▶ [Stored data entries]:
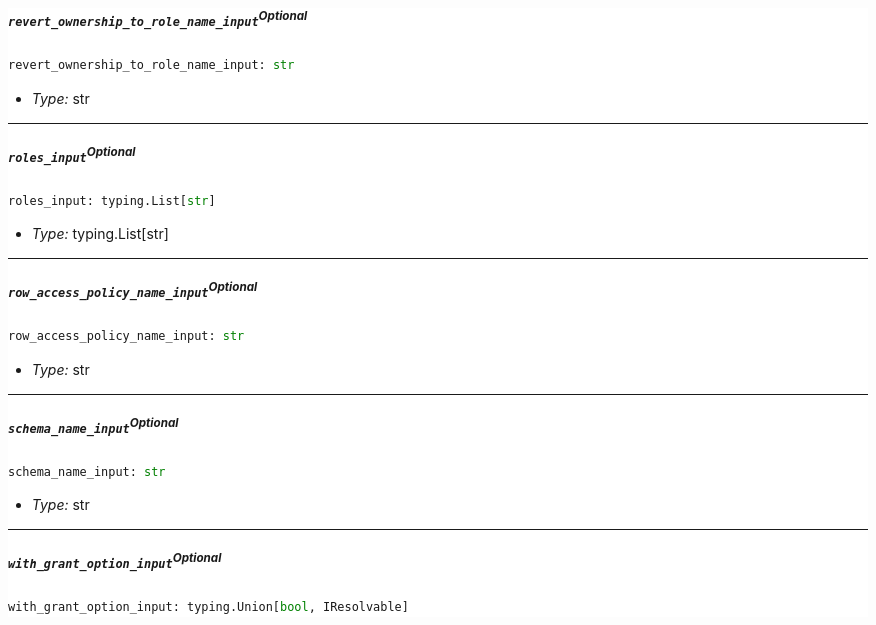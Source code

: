 ##### `revert_ownership_to_role_name_input`<sup>Optional</sup> <a name="revert_ownership_to_role_name_input" id="@cdktf/provider-snowflake.rowAccessPolicyGrant.RowAccessPolicyGrant.property.revertOwnershipToRoleNameInput"></a>

```python
revert_ownership_to_role_name_input: str
```

- *Type:* str

---

##### `roles_input`<sup>Optional</sup> <a name="roles_input" id="@cdktf/provider-snowflake.rowAccessPolicyGrant.RowAccessPolicyGrant.property.rolesInput"></a>

```python
roles_input: typing.List[str]
```

- *Type:* typing.List[str]

---

##### `row_access_policy_name_input`<sup>Optional</sup> <a name="row_access_policy_name_input" id="@cdktf/provider-snowflake.rowAccessPolicyGrant.RowAccessPolicyGrant.property.rowAccessPolicyNameInput"></a>

```python
row_access_policy_name_input: str
```

- *Type:* str

---

##### `schema_name_input`<sup>Optional</sup> <a name="schema_name_input" id="@cdktf/provider-snowflake.rowAccessPolicyGrant.RowAccessPolicyGrant.property.schemaNameInput"></a>

```python
schema_name_input: str
```

- *Type:* str

---

##### `with_grant_option_input`<sup>Optional</sup> <a name="with_grant_option_input" id="@cdktf/provider-snowflake.rowAccessPolicyGrant.RowAccessPolicyGrant.property.withGrantOptionInput"></a>

```python
with_grant_option_input: typing.Union[bool, IResolvable]
```
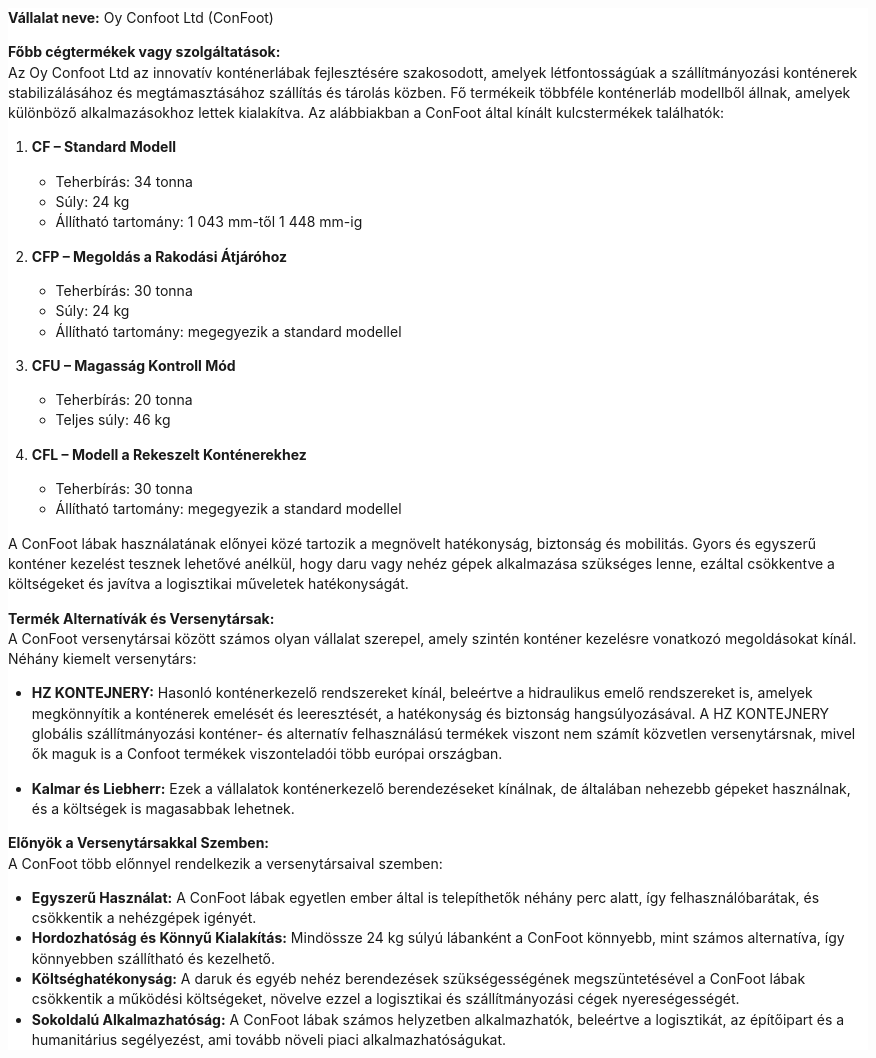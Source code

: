 **Vállalat neve:** Oy Confoot Ltd (ConFoot)

**Főbb cégtermékek vagy szolgáltatások:**  
Az Oy Confoot Ltd az innovatív konténerlábak fejlesztésére szakosodott, amelyek létfontosságúak a szállítmányozási konténerek stabilizálásához és megtámasztásához szállítás és tárolás közben. Fő termékeik többféle konténerláb modellből állnak, amelyek különböző alkalmazásokhoz lettek kialakítva. Az alábbiakban a ConFoot által kínált kulcstermékek találhatók:

1. **CF – Standard Modell**  
   - Teherbírás: 34 tonna  
   - Súly: 24 kg  
   - Állítható tartomány: 1 043 mm-től 1 448 mm-ig

2. **CFP – Megoldás a Rakodási Átjáróhoz**  
   - Teherbírás: 30 tonna  
   - Súly: 24 kg  
   - Állítható tartomány: megegyezik a standard modellel

3. **CFU – Magasság Kontroll Mód**  
   - Teherbírás: 20 tonna  
   - Teljes súly: 46 kg

4. **CFL – Modell a Rekeszelt Konténerekhez**  
   - Teherbírás: 30 tonna  
   - Állítható tartomány: megegyezik a standard modellel

A ConFoot lábak használatának előnyei közé tartozik a megnövelt hatékonyság, biztonság és mobilitás. Gyors és egyszerű konténer kezelést tesznek lehetővé anélkül, hogy daru vagy nehéz gépek alkalmazása szükséges lenne, ezáltal csökkentve a költségeket és javítva a logisztikai műveletek hatékonyságát.

**Termék Alternatívák és Versenytársak:**  
A ConFoot versenytársai között számos olyan vállalat szerepel, amely szintén konténer kezelésre vonatkozó megoldásokat kínál. Néhány kiemelt versenytárs:

- **HZ KONTEJNERY:** Hasonló konténerkezelő rendszereket kínál, beleértve a hidraulikus emelő rendszereket is, amelyek megkönnyítik a konténerek emelését és leeresztését, a hatékonyság és biztonság hangsúlyozásával. A HZ KONTEJNERY globális szállítmányozási konténer- és alternatív felhasználású termékek viszont nem számít közvetlen versenytársnak, mivel ők maguk is a Confoot termékek viszonteladói több európai országban.
  
- **Kalmar és Liebherr:** Ezek a vállalatok konténerkezelő berendezéseket kínálnak, de általában nehezebb gépeket használnak, és a költségek is magasabbak lehetnek.

**Előnyök a Versenytársakkal Szemben:**  
A ConFoot több előnnyel rendelkezik a versenytársaival szemben:

- **Egyszerű Használat:** A ConFoot lábak egyetlen ember által is telepíthetők néhány perc alatt, így felhasználóbarátak, és csökkentik a nehézgépek igényét.
- **Hordozhatóság és Könnyű Kialakítás:** Mindössze 24 kg súlyú lábanként a ConFoot könnyebb, mint számos alternatíva, így könnyebben szállítható és kezelhető.
- **Költséghatékonyság:** A daruk és egyéb nehéz berendezések szükségességének megszüntetésével a ConFoot lábak csökkentik a működési költségeket, növelve ezzel a logisztikai és szállítmányozási cégek nyereségességét.
- **Sokoldalú Alkalmazhatóság:** A ConFoot lábak számos helyzetben alkalmazhatók, beleértve a logisztikát, az építőipart és a humanitárius segélyezést, ami tovább növeli piaci alkalmazhatóságukat.

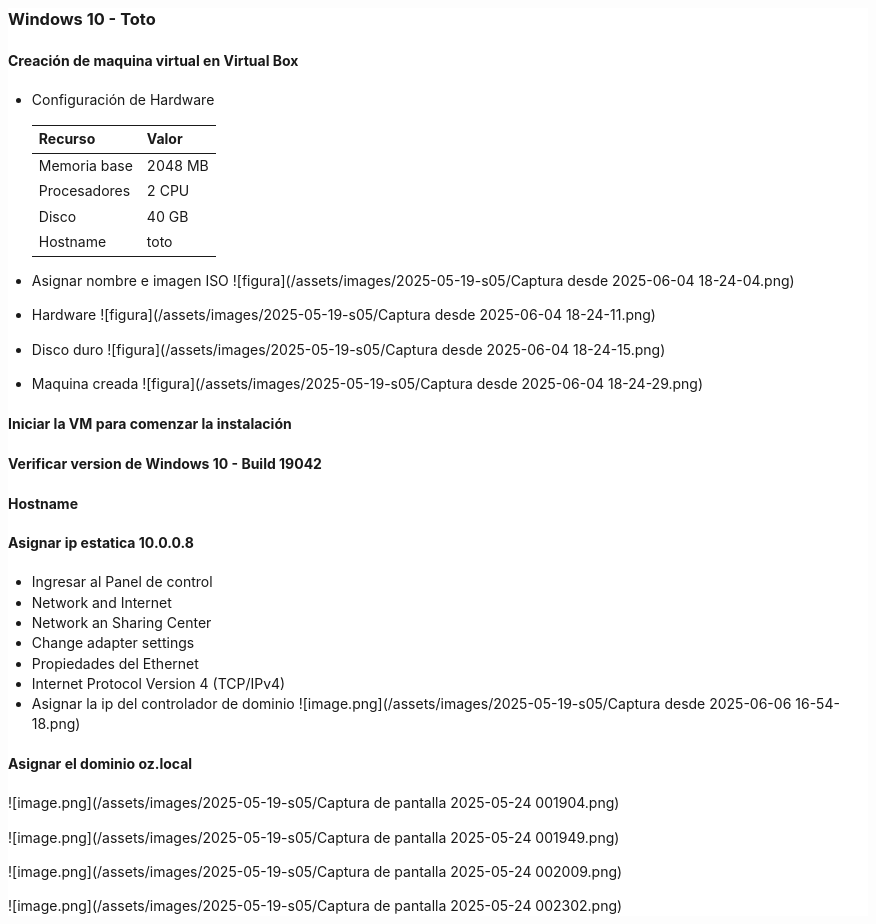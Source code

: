 
### **Windows 10 - Toto**

#### Creación de maquina virtual en Virtual Box
- Configuración de Hardware

    |Recurso       | Valor   |
    |--------------|---------|
    | Memoria base | 2048 MB |
    | Procesadores | 2 CPU   |
    | Disco        | 40 GB   |
    | Hostname     | toto    |

- Asignar nombre e imagen ISO
    ![figura](/assets/images/2025-05-19-s05/Captura desde 2025-06-04 18-24-04.png)

- Hardware
    ![figura](/assets/images/2025-05-19-s05/Captura desde 2025-06-04 18-24-11.png)

- Disco duro
    ![figura](/assets/images/2025-05-19-s05/Captura desde 2025-06-04 18-24-15.png)

- Maquina creada
    ![figura](/assets/images/2025-05-19-s05/Captura desde 2025-06-04 18-24-29.png)

#### Iniciar la VM para comenzar la instalación
#### Verificar version de Windows 10 - Build 19042 
#### Hostname

#### Asignar ip estatica **10.0.0.8**
- Ingresar al Panel de control
- Network and Internet
- Network an Sharing Center
- Change adapter settings
- Propiedades del Ethernet
- Internet Protocol Version 4 (TCP/IPv4)
- Asignar la ip del controlador de dominio
![image.png](/assets/images/2025-05-19-s05/Captura desde 2025-06-06 16-54-18.png)


#### Asignar el dominio **oz.local**
![image.png](/assets/images/2025-05-19-s05/Captura de pantalla 2025-05-24 001904.png)

![image.png](/assets/images/2025-05-19-s05/Captura de pantalla 2025-05-24 001949.png)

![image.png](/assets/images/2025-05-19-s05/Captura de pantalla 2025-05-24 002009.png)

![image.png](/assets/images/2025-05-19-s05/Captura de pantalla 2025-05-24 002302.png)

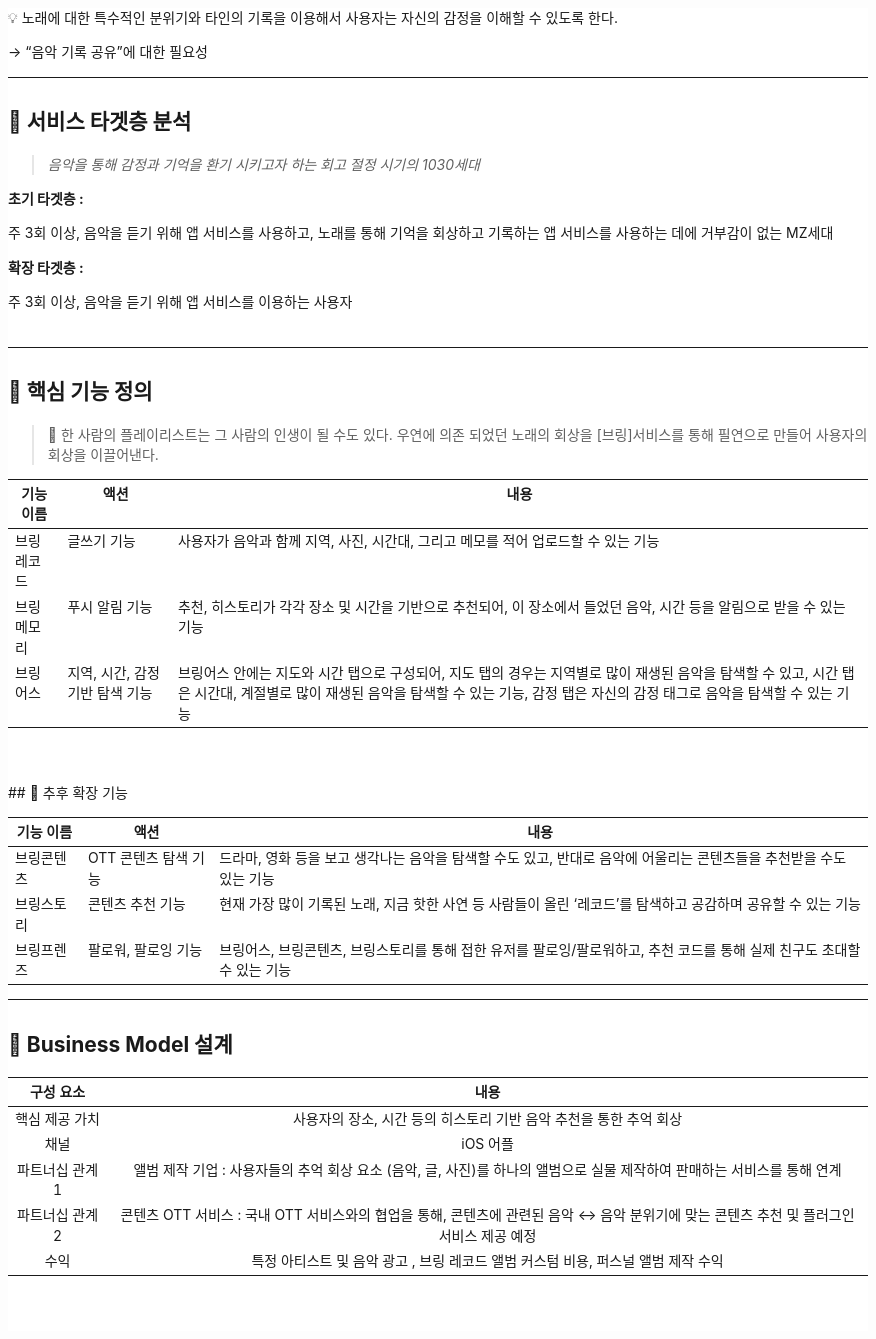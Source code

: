 💡 노래에 대한 특수적인 분위기와 타인의 기록을 이용해서 사용자는 자신의 감정을 이해할 수 있도록 한다. 

→ “음악 기록 공유”에 대한 필요성

- - -

## 📑 서비스 타겟층 분석

> _음악을 통해 감정과 기억을 환기 시키고자 하는 회고 절정 시기의 1030세대_


**초기 타겟층 :**

주 3회 이상, 음악을 듣기 위해 앱 서비스를 사용하고, 노래를 통해 기억을 회상하고 기록하는 앱 서비스를 사용하는 데에 거부감이 없는 MZ세대

**확장 타겟층 :**

주 3회 이상, 음악을 듣기 위해 앱 서비스를 이용하는 사용자
<br />
<br />


- - -
## 📑 핵심 기능 정의


> 📌 한 사람의 플레이리스트는 그 사람의 인생이 될 수도 있다.
> 우연에 의존 되었던 노래의 회상을 [브링]서비스를 통해 필연으로 만들어 사용자의 회상을 이끌어낸다.


|기능 이름|액션|내용|
| --- | --- | --- |
| 브링레코드 | 글쓰기 기능 | 사용자가 음악과 함께 지역, 사진, 시간대, 그리고 메모를 적어 업로드할 수 있는 기능 |
| 브링메모리 | 푸시 알림 기능 | 추천, 히스토리가 각각 장소 및 시간을 기반으로 추천되어, 이 장소에서 들었던 음악, 시간 등을 알림으로 받을 수 있는 기능 |
| 브링어스 | 지역, 시간, 감정 기반 탐색 기능 | 브링어스 안에는 지도와 시간 탭으로 구성되어, 지도 탭의 경우는 지역별로 많이 재생된 음악을 탐색할 수 있고, 시간 탭은 시간대, 계절별로 많이 재생된 음악을 탐색할 수 있는 기능, 감정 탭은 자신의 감정 태그로 음악을 탐색할 수 있는 기능 |

<br />
<br />
## 📑 추후 확장 기능

|기능 이름|액션|내용|
| --- | --- | --- |
| 브링콘텐츠 | OTT 콘텐츠 탐색 기능 | 드라마, 영화 등을 보고 생각나는 음악을 탐색할 수도 있고, 반대로 음악에 어울리는 콘텐츠들을 추천받을 수도 있는 기능 |
| 브링스토리 | 콘텐츠 추천 기능 | 현재 가장 많이 기록된 노래, 지금 핫한 사연 등 사람들이 올린 ‘레코드’를 탐색하고 공감하며 공유할 수 있는 기능 |
| 브링프렌즈 | 팔로워, 팔로잉 기능 | 브링어스, 브링콘텐츠, 브링스토리를 통해 접한 유저를 팔로잉/팔로워하고, 추천 코드를 통해 실제 친구도 초대할 수 있는 기능 |

- - -
## 📑 Business Model 설계

|구성 요소|내용|
|:--:|:---------------:|
|핵심 제공 가치|사용자의 장소, 시간 등의 히스토리 기반 음악 추천을 통한 추억 회상|
|채널|iOS 어플|
|파트너십 관계 1|앨범 제작 기업 : 사용자들의 추억 회상 요소 (음악, 글, 사진)를 하나의 앨범으로 실물 제작하여 판매하는 서비스를 통해 연계|
|파트너십 관계 2|콘텐츠 OTT 서비스 : 국내 OTT 서비스와의 협업을 통해, 콘텐츠에 관련된 음악 ↔ 음악 분위기에 맞는 콘텐츠 추천 및 플러그인 서비스 제공 예정|
|수익|특정 아티스트 및 음악 광고 , 브링 레코드 앨범 커스텀 비용, 퍼스널 앨범 제작 수익|
<br />
<br />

▶ [Exercise brief]: Copy the line containing "## 📑 Business Model 설계" and every line after it, through the last line of the records. Include nothing else.

▶ [Your solution]:
## 📑 Business Model 설계

|구성 요소|내용|
|:--:|:---------------:|
|핵심 제공 가치|사용자의 장소, 시간 등의 히스토리 기반 음악 추천을 통한 추억 회상|
|채널|iOS 어플|
|파트너십 관계 1|앨범 제작 기업 : 사용자들의 추억 회상 요소 (음악, 글, 사진)를 하나의 앨범으로 실물 제작하여 판매하는 서비스를 통해 연계|
|파트너십 관계 2|콘텐츠 OTT 서비스 : 국내 OTT 서비스와의 협업을 통해, 콘텐츠에 관련된 음악 ↔ 음악 분위기에 맞는 콘텐츠 추천 및 플러그인 서비스 제공 예정|
|수익|특정 아티스트 및 음악 광고 , 브링 레코드 앨범 커스텀 비용, 퍼스널 앨범 제작 수익|
<br />
<br />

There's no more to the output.